EXERCISE BRIEF: Your copy must hold every line of the records word for word. It must hold no pictures.
——————————
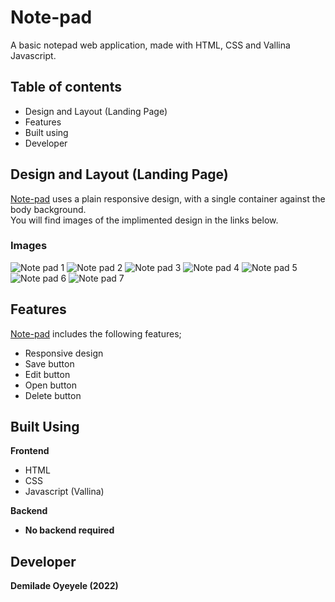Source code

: # Note-pad
A basic notepad web application, made with HTML, CSS and Vallina Javascript.

<h2>Table of contents</h2>
<ul>
<li>Design and Layout (Landing Page)</li>
<li>Features</li>
<li>Built using</li>
<li>Developer</li>
</ul>

<h2>Design and Layout (Landing Page)</h2>
<a href="https://www.xceedhub.ng/notepad.html">Note-pad</a> uses a plain responsive design, with a single container against the body background.<br>
You will find images of the implimented design in the links below.

<h3>Images</h3>

![Note pad 1](https://user-images.githubusercontent.com/59454243/176999339-2556afba-c678-4f2c-a008-43b94c18aa01.JPG)
![Note pad 2](https://user-images.githubusercontent.com/59454243/176999341-b4d00ed5-01c4-4844-add4-11fa1d5be957.JPG)
![Note pad 3](https://user-images.githubusercontent.com/59454243/176999342-4866a0bd-042a-49ba-8aea-a9da2098fbbb.JPG)
![Note pad 4](https://user-images.githubusercontent.com/59454243/176999343-b213c8c8-ce82-4adc-b066-ecfeba541569.JPG)
![Note pad 5](https://user-images.githubusercontent.com/59454243/176999345-fc7ad7d8-9c37-4524-a4a1-1c26dcd8e32a.JPG)
![Note pad 6](https://user-images.githubusercontent.com/59454243/176999346-6d1c9602-b138-4a8e-ba46-39997f2c4da8.JPG)
![Note pad 7](https://user-images.githubusercontent.com/59454243/176999347-b4408553-7960-4a27-9836-8c5995ffcc8e.JPG)


<h2>Features</h2>
<a href="https://www.xceedhub.ng/notepad.html">Note-pad</a> includes the following features;
<ul>
<li>Responsive design</li>
<li>Save button</li>
<li>Edit button</li>
<li>Open button</li>
<li>Delete button</li>
</ul>

<h2>Built Using</h2>
<b>Frontend</b>
<ul>
<li>HTML</li>
<li>CSS</li>
<li>Javascript (Vallina)</li>
</ul>

<b>Backend<b>
<ul>
<li>No backend required</li>
</ul>


<h2>Developer</h2>
Demilade Oyeyele (2022)
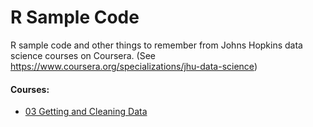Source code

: # R Sample Code

R sample code and other things to remember from Johns Hopkins data science courses on Coursera.
(See https://www.coursera.org/specializations/jhu-data-science)


#### Courses:

- [03 Getting and Cleaning Data](03-getting-and-cleaning-data/README.md)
——————————
EXERCISE RESPONSE:
Source code

: # Note-pad
A basic notepad web application, made with HTML, CSS and Vallina Javascript.

<h2>Table of contents</h2>
<ul>
<li>Design and Layout (Landing Page)</li>
<li>Features</li>
<li>Built using</li>
<li>Developer</li>
</ul>

<h2>Design and Layout (Landing Page)</h2>
<a href="https://www.xceedhub.ng/notepad.html">Note-pad</a> uses a plain responsive design, with a single container against the body background.<br>
You will find images of the implimented design in the links below.

<h3>Images</h3>

![Note pad 1](https://user-images.githubusercontent.com/59454243/176999339-2556afba-c678-4f2c-a008-43b94c18aa01.JPG)
![Note pad 2](https://user-images.githubusercontent.com/59454243/176999341-b4d00ed5-01c4-4844-add4-11fa1d5be957.JPG)
![Note pad 3](https://user-images.githubusercontent.com/59454243/176999342-4866a0bd-042a-49ba-8aea-a9da2098fbbb.JPG)
![Note pad 4](https://user-images.githubusercontent.com/59454243/176999343-b213c8c8-ce82-4adc-b066-ecfeba541569.JPG)
![Note pad 5](https://user-images.githubusercontent.com/59454243/176999345-fc7ad7d8-9c37-4524-a4a1-1c26dcd8e32a.JPG)
![Note pad 6](https://user-images.githubusercontent.com/59454243/176999346-6d1c9602-b138-4a8e-ba46-39997f2c4da8.JPG)
![Note pad 7](https://user-images.githubusercontent.com/59454243/176999347-b4408553-7960-4a27-9836-8c5995ffcc8e.JPG)


<h2>Features</h2>
<a href="https://www.xceedhub.ng/notepad.html">Note-pad</a> includes the following features;
<ul>
<li>Responsive design</li>
<li>Save button</li>
<li>Edit button</li>
<li>Open button</li>
<li>Delete button</li>
</ul>

<h2>Built Using</h2>
<b>Frontend</b>
<ul>
<li>HTML</li>
<li>CSS</li>
<li>Javascript (Vallina)</li>
</ul>

<b>Backend<b>
<ul>
<li>No backend required</li>
</ul>


<h2>Developer</h2>
Demilade Oyeyele (2022)
Source code

: # R Sample Code

R sample code and other things to remember from Johns Hopkins data science courses on Coursera.
(See https://www.coursera.org/specializations/jhu-data-science)


#### Courses:

- [03 Getting and Cleaning Data](03-getting-and-cleaning-data/README.md)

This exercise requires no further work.